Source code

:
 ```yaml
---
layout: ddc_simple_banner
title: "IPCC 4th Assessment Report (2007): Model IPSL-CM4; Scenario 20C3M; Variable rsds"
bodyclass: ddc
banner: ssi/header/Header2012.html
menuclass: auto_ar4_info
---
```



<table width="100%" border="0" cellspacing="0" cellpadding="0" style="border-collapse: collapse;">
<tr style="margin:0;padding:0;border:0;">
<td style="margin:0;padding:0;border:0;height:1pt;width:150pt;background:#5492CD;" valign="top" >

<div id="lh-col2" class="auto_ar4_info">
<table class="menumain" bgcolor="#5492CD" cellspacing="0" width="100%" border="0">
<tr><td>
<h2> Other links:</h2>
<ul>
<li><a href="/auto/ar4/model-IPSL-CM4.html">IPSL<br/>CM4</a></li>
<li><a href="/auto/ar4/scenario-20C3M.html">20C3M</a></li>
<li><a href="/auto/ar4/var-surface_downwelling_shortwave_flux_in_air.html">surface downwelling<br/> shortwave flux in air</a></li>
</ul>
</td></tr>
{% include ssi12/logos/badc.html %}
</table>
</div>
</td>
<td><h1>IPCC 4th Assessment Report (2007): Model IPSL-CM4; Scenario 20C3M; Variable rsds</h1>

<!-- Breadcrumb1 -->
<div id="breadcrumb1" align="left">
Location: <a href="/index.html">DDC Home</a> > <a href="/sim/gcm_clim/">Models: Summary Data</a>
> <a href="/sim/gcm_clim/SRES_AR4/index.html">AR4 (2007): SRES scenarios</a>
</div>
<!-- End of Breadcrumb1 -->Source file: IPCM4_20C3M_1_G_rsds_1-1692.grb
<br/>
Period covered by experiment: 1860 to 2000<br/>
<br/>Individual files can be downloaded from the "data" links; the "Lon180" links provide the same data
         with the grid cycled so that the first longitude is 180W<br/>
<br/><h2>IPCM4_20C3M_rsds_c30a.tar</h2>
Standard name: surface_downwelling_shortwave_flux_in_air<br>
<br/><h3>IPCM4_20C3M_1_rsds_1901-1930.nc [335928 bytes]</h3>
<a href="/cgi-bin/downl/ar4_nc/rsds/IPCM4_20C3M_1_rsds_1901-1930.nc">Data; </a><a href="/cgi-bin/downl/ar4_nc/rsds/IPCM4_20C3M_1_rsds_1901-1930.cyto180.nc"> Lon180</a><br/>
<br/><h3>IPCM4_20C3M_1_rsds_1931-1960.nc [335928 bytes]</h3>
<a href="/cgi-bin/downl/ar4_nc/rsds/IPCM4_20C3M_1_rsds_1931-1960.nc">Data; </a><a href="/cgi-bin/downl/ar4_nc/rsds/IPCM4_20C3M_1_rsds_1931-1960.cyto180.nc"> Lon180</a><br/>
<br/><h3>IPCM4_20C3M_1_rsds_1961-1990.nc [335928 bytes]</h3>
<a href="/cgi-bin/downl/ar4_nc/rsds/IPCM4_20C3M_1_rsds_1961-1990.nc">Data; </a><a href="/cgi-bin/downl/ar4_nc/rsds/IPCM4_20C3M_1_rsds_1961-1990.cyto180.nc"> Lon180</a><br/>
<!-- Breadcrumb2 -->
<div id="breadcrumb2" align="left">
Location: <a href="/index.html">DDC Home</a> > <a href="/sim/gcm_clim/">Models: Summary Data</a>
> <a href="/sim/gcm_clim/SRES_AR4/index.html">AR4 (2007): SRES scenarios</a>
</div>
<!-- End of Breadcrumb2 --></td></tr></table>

============

■ Task directions:
Copy out each line of the data containing the string "bytes".

■ Response to this task:
<br/><h3>IPCM4_20C3M_1_rsds_1901-1930.nc [335928 bytes]</h3>
<br/><h3>IPCM4_20C3M_1_rsds_1931-1960.nc [335928 bytes]</h3>
<br/><h3>IPCM4_20C3M_1_rsds_1961-1990.nc [335928 bytes]</h3>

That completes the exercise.